There is no question that the limits on cost recovery will disadvantage the claimant in being able to fully present his/her case to the CRT.
$2,000 is the maximum allowable limit for “expenses and charges associated with” an IME, excluding reasonable travel and out of pocket expenses associated with the IME. The problem with the limit on the cost of the report is that IME reports always cost a lot more than $2,000. The question becomes whether experts will cut their fee to accommodate the CRT limit.
The same $2,000 maximum allowable amount applies to non-IME expert reports as well. With many family physicians, that limit does not present a problem for the claimant but with specialist reports, the claimant will be hard pressed to have the expense capped at $2,000.
$5,000 is the maximum total limit for “all recoverable fees, expenses and charges” relating to the CRT proceeding, exclusive of the IME associated fees and expenses. This includes tribunal fees, expert fees (separate from an IME through the CRT), and legal fees. On that limit, many claimants will not be able to produce all the evidence needed to win the case. For example, the claimant is over the $5,000 limit quite easily if he/she orders a family physician report, a specialist report and a wage loss report.

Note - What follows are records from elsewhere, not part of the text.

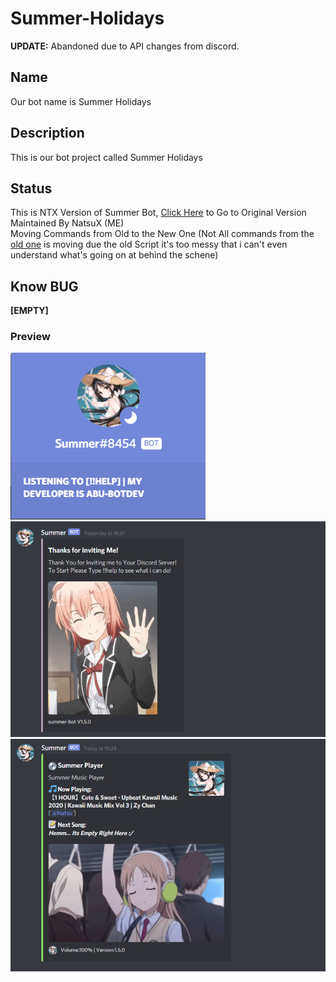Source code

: # Summer-Holidays

**UPDATE:** Abandoned due to API changes from discord.

## Name
Our bot name is Summer Holidays

## Description
This is our bot project called Summer Holidays

## Status
This is NTX Version of Summer Bot, [Click Here](https://github.com/Abu-botdev/Summer-Holidays/) to Go to Original Version<br>
Maintained By NatsuX (ME)<br>
Moving Commands from Old to the New One (Not All commands from the [old one](https://github.com/Abu-botdev/Summer-Holidays/blob/main/server.js) is moving due the old Script it's too messy that i can't even understand what's going on at behind the schene)
## Know BUG
**[EMPTY]**
### Preview
![Activity](https://raw.githubusercontent.com/NatsuNTX/Summer-Holidays/main/preview/Activity.png)
![First Join](https://raw.githubusercontent.com/NatsuNTX/Summer-Holidays/main/preview/Join.png)
![Play_Music](https://raw.githubusercontent.com/NatsuNTX/Summer-Holidays/main/preview/Music.png)
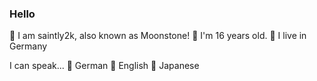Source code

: ### Hello

 I am saintly2k, also known as Moonstone!
 I'm 16 years old.
 I live in Germany

I can speak...
 German
 English
 Japanese
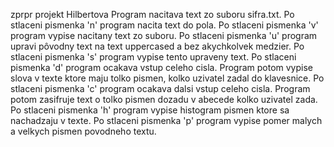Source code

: zprpr projekt Hilbertova
Program nacitava text zo suboru sifra.txt. Po stlaceni pismenka 'n' program nacita text do pola.
Po stlaceni pismenka 'v' program vypise nacitany text zo suboru.
Po stlaceni pismenka 'u' program upravi pôvodny text na text uppercased a bez akychkolvek medzier.
Po stlaceni pismenka 's' program vypise tento upraveny text.
Po stlaceni pismenka 'd' program ocakava vstup celeho cisla. Program potom vypise slova v texte ktore maju tolko pismen, kolko uzivatel zadal do klavesnice.
Po stlaceni pismenka 'c' program ocakava dalsi vstup celeho cisla. Program potom zasifruje text o tolko pismen dozadu v abecede kolko uzivatel zada.
Po stlaceni pismenka 'h' program vypise histogram pismen ktore sa nachadzaju v texte.
Po stlaceni pismenka 'p' program vypise pomer malych a velkych pismen povodneho textu.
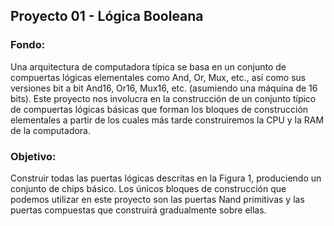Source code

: ## Proyecto 01 - Lógica Booleana
### Fondo: 
Una arquitectura de computadora típica se basa en un conjunto de compuertas lógicas elementales como And, Or, Mux, etc., así como sus versiones bit a bit And16, Or16, Mux16, etc. (asumiendo una máquina de 16 bits). Este proyecto nos involucra en la construcción de un conjunto típico de compuertas lógicas básicas que forman los bloques de construcción elementales a partir de los cuales más tarde construiremos la CPU y la RAM de la computadora.
### Objetivo:
Construir todas las puertas lógicas descritas en la Figura 1, produciendo un conjunto de chips básico. Los únicos bloques de construcción que podemos utilizar en este proyecto son las puertas Nand primitivas y las puertas compuestas que construirá gradualmente sobre ellas.
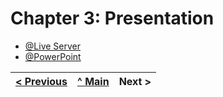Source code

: # Chapter 3: Presentation

- [@Live Server](https://inf22tig20.netlify.app/)
- [@PowerPoint](https://docs.google.com/presentation/d/14Sr7vGhVjbJ-qbvDy4hhZCVasOQWbfNr/edit?usp=sharing&ouid=116195890774897955154&rtpof=true&sd=true)

| [< Previous](c3.md) | [^ Main](https://github.com/exemploTrabalho/report) | Next > |
| :------------------ | :-------------------------------------------------: | -----: |
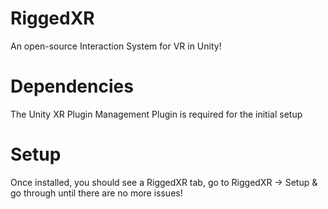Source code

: # RiggedXR
An open-source Interaction System for VR in Unity!

# Dependencies
The Unity XR Plugin Management Plugin is required for the initial setup

# Setup
Once installed, you should see a RiggedXR tab, go to RiggedXR -> Setup & go through until there are no more issues!
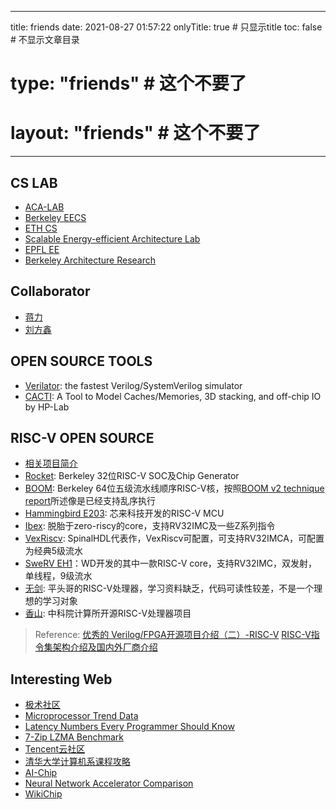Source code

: <!--
 * @Author: Wang Zongwu
 * @Date: 2021-11-26 14:41:29
 * @LastEditTime: 2022-03-01 13:58:15
 * @LastEditors: Wang Zongwu
 * @Description: 
 * @FilePath: /gem5/root/Blog/source/friends/index.md
 * @Mail: wangzongwu@sjtu.edu.cn
 * Please ask for permission before quote the code.
-->
---
title: friends
date: 2021-08-27 01:57:22
onlyTitle: true # 只显示title
toc: false # 不显示文章目录
# type: "friends" # 这个不要了
# layout: "friends" # 这个不要了
---

## CS LAB
- [ACA-LAB](https://acalab.sjtu.edu.cn/CN/Content.aspx?infolb=8&flag=8)
- [Berkeley EECS](https://eecs.berkeley.edu/research?_ga=2.135227954.2040990656.1638877867-2134342946.1638877867)
- [ETH CS](https://inf.ethz.ch/research/technical-reports.html)
- [Scalable Energy-efficient Architecture Lab](https://seal.ece.ucsb.edu/)
- [EPFL EE](https://infoscience.epfl.ch/collection/Infoscience/Research/STI?ln=en)
- [Berkeley Architecture Research](https://bar.eecs.berkeley.edu/index.html)

## Collaborator
- [蒋力](https://cs.sjtu.edu.cn/~jiangli/)
- [刘方鑫](https://mxhx7199.github.io/#)

## OPEN SOURCE TOOLS

- [Verilator](https://www.veripool.org/verilator/): the fastest Verilog/SystemVerilog simulator
- [CACTI](https://github.com/ZongwuWang/CACTI-7.0.git): A Tool to Model Caches/Memories, 3D stacking, and off-chip IO by HP-Lab

## RISC-V OPEN SOURCE

- [相关项目简介](https://www.riscv-mcu.com/article-article-show-id-329.html)
- [Rocket](https://github.com/ZongwuWang/rocket-chip.git): Berkeley 32位RISC-V SOC及Chip Generator
- [BOOM](https://github.com/ZongwuWang/riscv-boom.git): Berkeley 64位五级流水线顺序RISC-V核，按照[BOOM v2 technique report](https://www2.eecs.berkeley.edu/Pubs/TechRpts/2017/EECS-2017-157.pdf)所述像是已经支持乱序执行
- [Hammingbird E203](https://github.com/ZongwuWang/e200_opensource.git): 芯来科技开发的RISC-V MCU
- [Ibex](https://github.com/ZongwuWang/ibex.git): 脱胎于zero-riscy的core，支持RV32IMC及一些Z系列指令
- [VexRiscv](https://github.com/ZongwuWang/VexRiscv.git): SpinalHDL代表作，VexRiscv可配置，可支持RV32IMCA，可配置为经典5级流水
- [SweRV EH1](https://github.com/ZongwuWang/Cores-SweRV.git)：WD开发的其中一款RISC-V core，支持RV32IMC，双发射，单线程，9级流水
- [无剑](https://github.com/T-head-Semi/wujian100_open): 平头哥的RISC-V处理器，学习资料缺乏，代码可读性较差，不是一个理想的学习对象
- [香山](https://github.com/OpenXiangShan): 中科院计算所开源RISC-V处理器项目

> Reference: 
> [优秀的 Verilog/FPGA开源项目介绍（二）-RISC-V](https://zhuanlan.zhihu.com/p/423332071)
> [RISC-V指令集架构介绍及国内外厂商介绍](https://mp.weixin.qq.com/s?__biz=Mzg4ODA5NzM1Nw==&mid=2247493027&idx=1&sn=4239b7b5025914f7a1fb1cc41605cec8&chksm=cf82fa81f8f57397e2e03691dd521064bb4a26c5084ca841817df205cb640571ae1bbbc6aa28&scene=21#wechat_redirect)


## Interesting Web

- [极术社区](https://aijishu.com/)
- [Microprocessor Trend Data](https://github.com/karlrupp/microprocessor-trend-data/raw/master/48yrs/48-years-processor-trend.png?raw=true)
- [Latency Numbers Every Programmer Should Know](https://colin-scott.github.io/personal_website/research/interactive_latency.html)
- [7-Zip LZMA Benchmark](https://www.7-cpu.com/)
- [Tencent云社区](https://cloud.tencent.com/developer)
- [清华大学计算机系课程攻略](https://rekcarc-tsc-uht.readthedocs.io/en/latest/README.html#)
- [AI-Chip](https://github.com/basicmi/AI-Chip)
- [Neural Network Accelerator Comparison](https://nicsefc.ee.tsinghua.edu.cn/project.html)
- [WikiChip](https://en.wikichip.org/wiki/WikiChip)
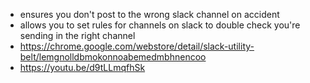 - ensures you don't post to the wrong slack channel on accident
- allows you to set rules for channels on slack to double check you're sending in the right channel
- https://chrome.google.com/webstore/detail/slack-utility-belt/lemgnolldbmokonnoabemedmbhnencoo
- https://youtu.be/d9tLLmqfhSk
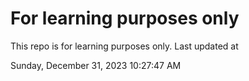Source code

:# For learning purposes only
This repo is for learning purposes only.
Last updated at

Sunday, December 31, 2023 10:27:47 AM

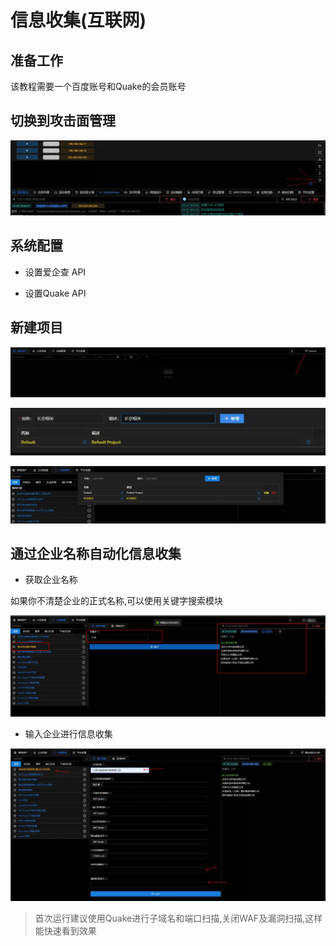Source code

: # 信息收集(互联网)

## 准备工作

该教程需要一个百度账号和Quake的会员账号

## 切换到攻击面管理

![1706772083005-b617040c-05eb-4bdc-8cc6-0eb298a6e32d.webp](./img/ROAxNQXLwuO2t5Ln/1706772083005-b617040c-05eb-4bdc-8cc6-0eb298a6e32d-948862.webp)

## 系统配置

+ 设置爱企查 API

+ 设置Quake API

## 新建项目

![1706753723373-28839eee-d1ff-4bc0-af39-775c24239459.webp](./img/ROAxNQXLwuO2t5Ln/1706753723373-28839eee-d1ff-4bc0-af39-775c24239459-330255.webp)

![1706753743859-ff0a0944-f22b-4425-aec1-b876eb2896f7.webp](./img/ROAxNQXLwuO2t5Ln/1706753743859-ff0a0944-f22b-4425-aec1-b876eb2896f7-245692.webp)

![1706753788733-8e1d0ae4-b134-4184-b241-384f2e0579a9.webp](./img/ROAxNQXLwuO2t5Ln/1706753788733-8e1d0ae4-b134-4184-b241-384f2e0579a9-335732.webp)

## 通过企业名称自动化信息收集

+ 获取企业名称

如果你不清楚企业的正式名称,可以使用关键字搜索模块

![1706604748308-b6073f4b-91d1-4de8-ae8c-8428212ccbf6.webp](./img/ROAxNQXLwuO2t5Ln/1706604748308-b6073f4b-91d1-4de8-ae8c-8428212ccbf6-318423.webp)

+ 输入企业进行信息收集

![1706604839643-4434dcac-68e8-4fa3-958a-c5831a4f49a8.webp](./img/ROAxNQXLwuO2t5Ln/1706604839643-4434dcac-68e8-4fa3-958a-c5831a4f49a8-480553.webp)

> 首次运行建议使用Quake进行子域名和端口扫描,关闭WAF及漏洞扫描,这样能快速看到效果


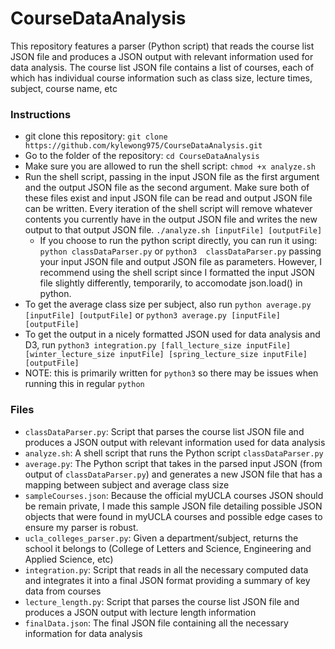 # CourseDataAnalysis
This repository features a parser (Python script) that reads the course list JSON file and produces a JSON output with 
relevant information used for data analysis. The course list JSON file contains a list of courses, each of which has
individual course information such as class size, lecture times, subject, course name, etc

### Instructions
- git clone this repository: `git clone https://github.com/kylewong975/CourseDataAnalysis.git`
- Go to the folder of the repository: `cd CourseDataAnalysis`
- Make sure you are allowed to run the shell script: `chmod +x analyze.sh`
- Run the shell script, passing in the input JSON file as the first argument and the output JSON file as the second argument.
Make sure both of these files exist and input JSON file can be read and output JSON file can be written. Every iteration of
the shell script will remove whatever contents you currently have in the output JSON file and writes the new output to that
output JSON file. `./analyze.sh [inputFile] [outputFile]`
  - If you choose to run the python script directly, you can run it using: `python classDataParser.py` or `python3 
  classDataParser.py` passing your input JSON file and output JSON file as parameters. However, I recommend using the shell 
  script since I formatted the input JSON file slightly differently, temporarily, to accomodate json.load() in python.
- To get the average class size per subject, also run `python average.py [inputFile] [outputFile]` or 
`python3 average.py [inputFile] [outputFile]`
- To get the output in a nicely formatted JSON used for data analysis and D3, run `python3 integration.py [fall_lecture_size inputFile] [winter_lecture_size inputFile] [spring_lecture_size inputFile] [outputFile]`
- NOTE: this is primarily written for `python3` so there may be issues when running this in regular `python`

### Files
- `classDataParser.py`: Script that parses the course list JSON file and produces a JSON output with relevant 
information used for data analysis
- `analyze.sh`: A shell script that runs the Python script `classDataParser.py`
- `average.py`: The Python script that takes in the parsed input JSON (from output of `classDataParser.py`) and generates 
a new JSON file that has a mapping between subject and average class size
- `sampleCourses.json`: Because the official myUCLA courses JSON should be remain private, I made this sample JSON file 
detailing possible JSON objects that were found in myUCLA courses and possible edge cases to ensure my parser is robust.
- `ucla_colleges_parser.py`: Given a department/subject, returns the school it belongs to (College of Letters and Science, Engineering and Applied Science, etc)
- `integration.py`: Script that reads in all the necessary computed data and integrates it into a final JSON format providing a summary of key data from courses
- `lecture_length.py`: Script that parses the course list JSON file and produces a JSON output with lecture length information
- `finalData.json`: The final JSON file containing all the necessary information for data analysis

Unless the CRT orders otherwise, the expenses and charges associated with an IME are payable by the requesting party. The IME fees are shared between the parties if the expert is appointed by the CRT. The amounts payable are recoverable by the successful party.
The above limits make it difficult for the claimant to present a complete case before the CRT. A claimant will likely be forced into a hearing with partial evidence and far less opinion evidence that what one usually leads in Court.